## Problem
Provide a verbatim copy of the data below.

[Data excerpts]
....

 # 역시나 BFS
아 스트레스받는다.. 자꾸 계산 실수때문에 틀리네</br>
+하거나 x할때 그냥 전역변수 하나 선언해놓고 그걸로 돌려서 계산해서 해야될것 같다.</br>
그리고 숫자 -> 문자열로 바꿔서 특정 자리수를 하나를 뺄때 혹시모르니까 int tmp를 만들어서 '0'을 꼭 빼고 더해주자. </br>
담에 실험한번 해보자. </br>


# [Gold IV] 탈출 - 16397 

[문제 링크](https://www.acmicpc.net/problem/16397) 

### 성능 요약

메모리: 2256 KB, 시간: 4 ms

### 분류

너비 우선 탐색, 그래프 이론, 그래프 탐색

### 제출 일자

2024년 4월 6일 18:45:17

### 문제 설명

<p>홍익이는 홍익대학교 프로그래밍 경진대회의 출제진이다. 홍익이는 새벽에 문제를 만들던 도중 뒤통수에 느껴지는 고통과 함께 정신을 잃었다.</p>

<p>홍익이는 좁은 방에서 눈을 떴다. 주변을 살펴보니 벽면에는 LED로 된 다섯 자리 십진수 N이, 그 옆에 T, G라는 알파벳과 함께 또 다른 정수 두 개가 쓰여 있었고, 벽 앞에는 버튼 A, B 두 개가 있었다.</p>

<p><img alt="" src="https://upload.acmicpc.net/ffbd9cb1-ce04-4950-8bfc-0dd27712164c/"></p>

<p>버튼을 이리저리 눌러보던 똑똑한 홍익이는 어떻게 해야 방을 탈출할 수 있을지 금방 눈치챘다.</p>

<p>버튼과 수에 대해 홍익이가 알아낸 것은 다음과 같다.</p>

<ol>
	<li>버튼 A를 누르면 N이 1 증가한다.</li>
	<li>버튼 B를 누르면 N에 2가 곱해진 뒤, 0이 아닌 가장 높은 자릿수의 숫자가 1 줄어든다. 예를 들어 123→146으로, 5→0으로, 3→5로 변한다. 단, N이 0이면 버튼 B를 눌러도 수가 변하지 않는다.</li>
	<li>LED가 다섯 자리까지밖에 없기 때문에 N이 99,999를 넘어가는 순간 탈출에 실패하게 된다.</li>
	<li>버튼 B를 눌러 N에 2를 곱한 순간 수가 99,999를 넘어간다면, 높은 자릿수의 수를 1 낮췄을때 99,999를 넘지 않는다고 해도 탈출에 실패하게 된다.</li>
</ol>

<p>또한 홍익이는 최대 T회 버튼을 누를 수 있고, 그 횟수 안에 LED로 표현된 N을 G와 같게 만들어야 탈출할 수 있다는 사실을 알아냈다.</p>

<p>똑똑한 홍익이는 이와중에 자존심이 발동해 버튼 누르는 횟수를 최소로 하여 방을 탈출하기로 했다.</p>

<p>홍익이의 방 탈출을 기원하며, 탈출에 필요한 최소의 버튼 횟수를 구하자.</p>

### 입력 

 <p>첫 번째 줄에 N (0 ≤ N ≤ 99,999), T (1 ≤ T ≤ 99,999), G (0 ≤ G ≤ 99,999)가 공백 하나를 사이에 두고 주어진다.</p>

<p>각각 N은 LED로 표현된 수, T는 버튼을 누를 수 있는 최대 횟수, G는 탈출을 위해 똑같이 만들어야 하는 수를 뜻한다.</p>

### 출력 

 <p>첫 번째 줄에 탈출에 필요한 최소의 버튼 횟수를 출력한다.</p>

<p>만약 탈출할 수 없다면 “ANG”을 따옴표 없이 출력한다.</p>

....

## Your response
 # 역시나 BFS
아 스트레스받는다.. 자꾸 계산 실수때문에 틀리네</br>
+하거나 x할때 그냥 전역변수 하나 선언해놓고 그걸로 돌려서 계산해서 해야될것 같다.</br>
그리고 숫자 -> 문자열로 바꿔서 특정 자리수를 하나를 뺄때 혹시모르니까 int tmp를 만들어서 '0'을 꼭 빼고 더해주자. </br>
담에 실험한번 해보자. </br>


# [Gold IV] 탈출 - 16397 

[문제 링크](https://www.acmicpc.net/problem/16397) 

### 성능 요약

메모리: 2256 KB, 시간: 4 ms

### 분류

너비 우선 탐색, 그래프 이론, 그래프 탐색

### 제출 일자

2024년 4월 6일 18:45:17

### 문제 설명

<p>홍익이는 홍익대학교 프로그래밍 경진대회의 출제진이다. 홍익이는 새벽에 문제를 만들던 도중 뒤통수에 느껴지는 고통과 함께 정신을 잃었다.</p>

<p>홍익이는 좁은 방에서 눈을 떴다. 주변을 살펴보니 벽면에는 LED로 된 다섯 자리 십진수 N이, 그 옆에 T, G라는 알파벳과 함께 또 다른 정수 두 개가 쓰여 있었고, 벽 앞에는 버튼 A, B 두 개가 있었다.</p>

<p><img alt="" src="https://upload.acmicpc.net/ffbd9cb1-ce04-4950-8bfc-0dd27712164c/"></p>

<p>버튼을 이리저리 눌러보던 똑똑한 홍익이는 어떻게 해야 방을 탈출할 수 있을지 금방 눈치챘다.</p>

<p>버튼과 수에 대해 홍익이가 알아낸 것은 다음과 같다.</p>

<ol>
	<li>버튼 A를 누르면 N이 1 증가한다.</li>
	<li>버튼 B를 누르면 N에 2가 곱해진 뒤, 0이 아닌 가장 높은 자릿수의 숫자가 1 줄어든다. 예를 들어 123→146으로, 5→0으로, 3→5로 변한다. 단, N이 0이면 버튼 B를 눌러도 수가 변하지 않는다.</li>
	<li>LED가 다섯 자리까지밖에 없기 때문에 N이 99,999를 넘어가는 순간 탈출에 실패하게 된다.</li>
	<li>버튼 B를 눌러 N에 2를 곱한 순간 수가 99,999를 넘어간다면, 높은 자릿수의 수를 1 낮췄을때 99,999를 넘지 않는다고 해도 탈출에 실패하게 된다.</li>
</ol>

<p>또한 홍익이는 최대 T회 버튼을 누를 수 있고, 그 횟수 안에 LED로 표현된 N을 G와 같게 만들어야 탈출할 수 있다는 사실을 알아냈다.</p>

<p>똑똑한 홍익이는 이와중에 자존심이 발동해 버튼 누르는 횟수를 최소로 하여 방을 탈출하기로 했다.</p>

<p>홍익이의 방 탈출을 기원하며, 탈출에 필요한 최소의 버튼 횟수를 구하자.</p>

### 입력 

 <p>첫 번째 줄에 N (0 ≤ N ≤ 99,999), T (1 ≤ T ≤ 99,999), G (0 ≤ G ≤ 99,999)가 공백 하나를 사이에 두고 주어진다.</p>

<p>각각 N은 LED로 표현된 수, T는 버튼을 누를 수 있는 최대 횟수, G는 탈출을 위해 똑같이 만들어야 하는 수를 뜻한다.</p>

### 출력 

 <p>첫 번째 줄에 탈출에 필요한 최소의 버튼 횟수를 출력한다.</p>

<p>만약 탈출할 수 없다면 “ANG”을 따옴표 없이 출력한다.</p>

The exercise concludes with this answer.